> [About this exercise]: Find every line of the records that has "with" and return it.

> [Dataset entries]:
--------------------

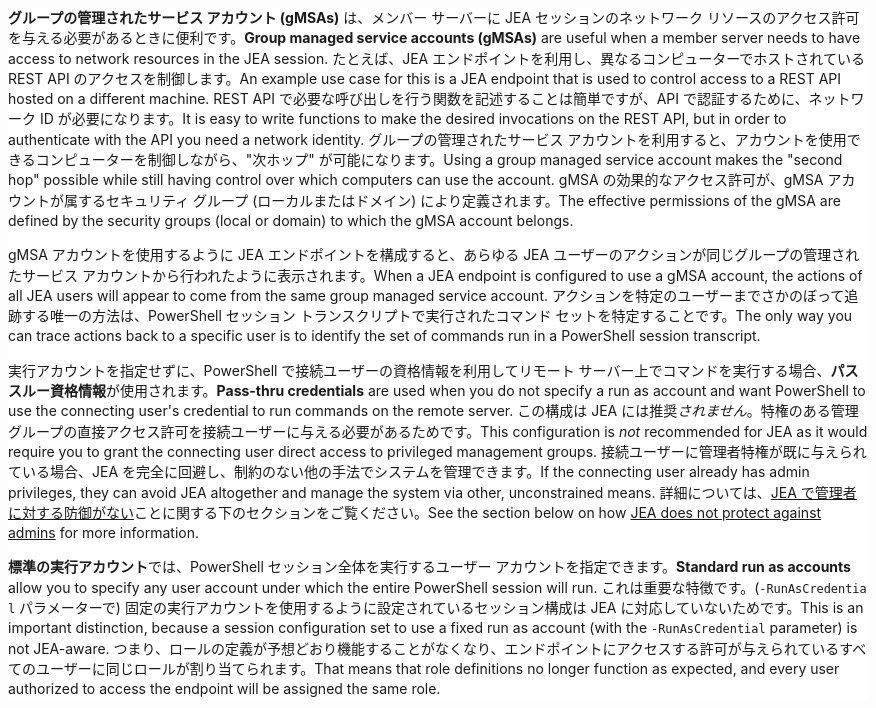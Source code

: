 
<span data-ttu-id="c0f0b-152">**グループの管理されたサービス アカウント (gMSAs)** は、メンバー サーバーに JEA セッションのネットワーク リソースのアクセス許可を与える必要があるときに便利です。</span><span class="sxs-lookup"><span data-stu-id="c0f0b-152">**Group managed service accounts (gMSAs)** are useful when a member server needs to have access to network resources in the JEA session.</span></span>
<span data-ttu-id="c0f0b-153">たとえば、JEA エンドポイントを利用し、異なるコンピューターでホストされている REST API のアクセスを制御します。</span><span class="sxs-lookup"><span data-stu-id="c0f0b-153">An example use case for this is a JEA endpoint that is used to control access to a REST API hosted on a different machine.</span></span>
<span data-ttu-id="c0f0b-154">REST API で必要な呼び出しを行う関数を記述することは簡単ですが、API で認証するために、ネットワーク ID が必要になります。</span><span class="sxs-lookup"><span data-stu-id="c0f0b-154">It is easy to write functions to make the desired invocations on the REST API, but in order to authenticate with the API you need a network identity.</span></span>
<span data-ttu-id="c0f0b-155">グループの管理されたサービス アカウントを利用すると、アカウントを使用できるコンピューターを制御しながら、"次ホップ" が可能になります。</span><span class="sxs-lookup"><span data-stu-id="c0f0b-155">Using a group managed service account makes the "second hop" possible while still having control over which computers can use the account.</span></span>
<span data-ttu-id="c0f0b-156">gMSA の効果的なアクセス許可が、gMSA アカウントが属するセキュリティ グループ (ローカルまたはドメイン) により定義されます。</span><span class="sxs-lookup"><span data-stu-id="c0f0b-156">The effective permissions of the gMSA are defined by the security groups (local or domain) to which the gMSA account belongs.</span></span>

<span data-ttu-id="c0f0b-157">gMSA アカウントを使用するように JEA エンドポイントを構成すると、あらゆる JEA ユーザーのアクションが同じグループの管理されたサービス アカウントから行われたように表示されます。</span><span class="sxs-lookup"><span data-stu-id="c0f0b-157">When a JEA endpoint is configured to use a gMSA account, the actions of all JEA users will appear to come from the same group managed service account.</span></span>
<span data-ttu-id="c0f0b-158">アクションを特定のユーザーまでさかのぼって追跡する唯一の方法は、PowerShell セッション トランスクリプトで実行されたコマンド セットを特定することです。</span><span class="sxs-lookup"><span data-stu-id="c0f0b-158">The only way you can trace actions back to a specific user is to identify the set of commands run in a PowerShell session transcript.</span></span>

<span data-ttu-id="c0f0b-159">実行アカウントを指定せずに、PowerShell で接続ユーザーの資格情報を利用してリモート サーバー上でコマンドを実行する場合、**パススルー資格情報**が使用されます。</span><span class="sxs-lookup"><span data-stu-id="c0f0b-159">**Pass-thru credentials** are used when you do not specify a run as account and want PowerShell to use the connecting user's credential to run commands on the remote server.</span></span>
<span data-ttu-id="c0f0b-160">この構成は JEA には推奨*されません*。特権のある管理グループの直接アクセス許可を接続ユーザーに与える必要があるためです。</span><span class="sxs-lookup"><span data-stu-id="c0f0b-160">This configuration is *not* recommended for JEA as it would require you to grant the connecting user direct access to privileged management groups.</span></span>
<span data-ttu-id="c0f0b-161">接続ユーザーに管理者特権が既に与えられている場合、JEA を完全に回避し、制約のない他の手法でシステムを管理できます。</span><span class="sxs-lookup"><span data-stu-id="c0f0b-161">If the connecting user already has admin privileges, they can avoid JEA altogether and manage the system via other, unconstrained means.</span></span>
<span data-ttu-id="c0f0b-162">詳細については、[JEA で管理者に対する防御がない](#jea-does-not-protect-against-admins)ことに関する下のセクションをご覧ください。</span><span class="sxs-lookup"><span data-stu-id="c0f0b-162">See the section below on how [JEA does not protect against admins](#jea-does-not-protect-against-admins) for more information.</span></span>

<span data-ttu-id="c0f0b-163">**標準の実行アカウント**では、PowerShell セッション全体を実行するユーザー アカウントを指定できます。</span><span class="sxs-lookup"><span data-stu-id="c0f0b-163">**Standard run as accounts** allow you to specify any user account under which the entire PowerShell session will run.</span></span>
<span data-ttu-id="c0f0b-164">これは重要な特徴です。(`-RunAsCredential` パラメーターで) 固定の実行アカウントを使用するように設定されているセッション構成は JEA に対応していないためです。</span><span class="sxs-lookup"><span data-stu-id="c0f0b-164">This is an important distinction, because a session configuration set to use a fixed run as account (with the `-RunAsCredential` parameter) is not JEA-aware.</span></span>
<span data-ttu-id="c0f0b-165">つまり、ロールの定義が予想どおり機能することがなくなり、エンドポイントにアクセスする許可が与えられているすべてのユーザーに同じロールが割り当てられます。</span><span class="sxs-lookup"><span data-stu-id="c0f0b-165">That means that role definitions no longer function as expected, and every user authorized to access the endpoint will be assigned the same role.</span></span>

--------------------

> [Written solution]:
<span data-ttu-id="c0f0b-154">REST API で必要な呼び出しを行う関数を記述することは簡単ですが、API で認証するために、ネットワーク ID が必要になります。</span><span class="sxs-lookup"><span data-stu-id="c0f0b-154">It is easy to write functions to make the desired invocations on the REST API, but in order to authenticate with the API you need a network identity.</span></span>
<span data-ttu-id="c0f0b-164">これは重要な特徴です。(`-RunAsCredential` パラメーターで) 固定の実行アカウントを使用するように設定されているセッション構成は JEA に対応していないためです。</span><span class="sxs-lookup"><span data-stu-id="c0f0b-164">This is an important distinction, because a session configuration set to use a fixed run as account (with the `-RunAsCredential` parameter) is not JEA-aware.</span></span>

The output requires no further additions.